- [Exercise prompt]:
Would you transcribe exactly the lines below, starting at the one that contains "### Example DAT" and ending with the last line, both included? Leave out all other lines.

- [Data to process]:
□ □ □ □ □

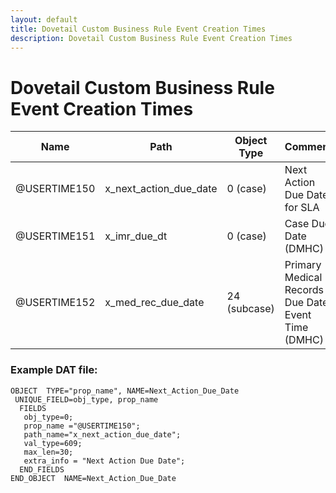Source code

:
 ```yaml
---
layout: default
title: Dovetail Custom Business Rule Event Creation Times
description: Dovetail Custom Business Rule Event Creation Times
---
```


# Dovetail Custom Business Rule Event Creation Times

| Name | Path | Object Type  | Comment |
| --- | --- | --- | --- |
| @USERTIME150 | x_next_action_due_date | 0 (case)  | Next Action Due Date for SLA|
| @USERTIME151 | x_imr_due_dt | 0 (case)  | Case Due Date (DMHC) |
| @USERTIME152 | x_med_rec_due_date | 24 (subcase)  | Primary Medical Records Due Date Event Time (DMHC)|

### Example DAT file:
```
OBJECT  TYPE="prop_name", NAME=Next_Action_Due_Date
 UNIQUE_FIELD=obj_type, prop_name
  FIELDS
   obj_type=0;
   prop_name ="@USERTIME150";
   path_name="x_next_action_due_date";
   val_type=609;
   max_len=30;
   extra_info = "Next Action Due Date";
  END_FIELDS
END_OBJECT  NAME=Next_Action_Due_Date 
```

□ □ □ □ □

- [Reply]:
### Example DAT file:
```
OBJECT  TYPE="prop_name", NAME=Next_Action_Due_Date
 UNIQUE_FIELD=obj_type, prop_name
  FIELDS
   obj_type=0;
   prop_name ="@USERTIME150";
   path_name="x_next_action_due_date";
   val_type=609;
   max_len=30;
   extra_info = "Next Action Due Date";
  END_FIELDS
END_OBJECT  NAME=Next_Action_Due_Date 
```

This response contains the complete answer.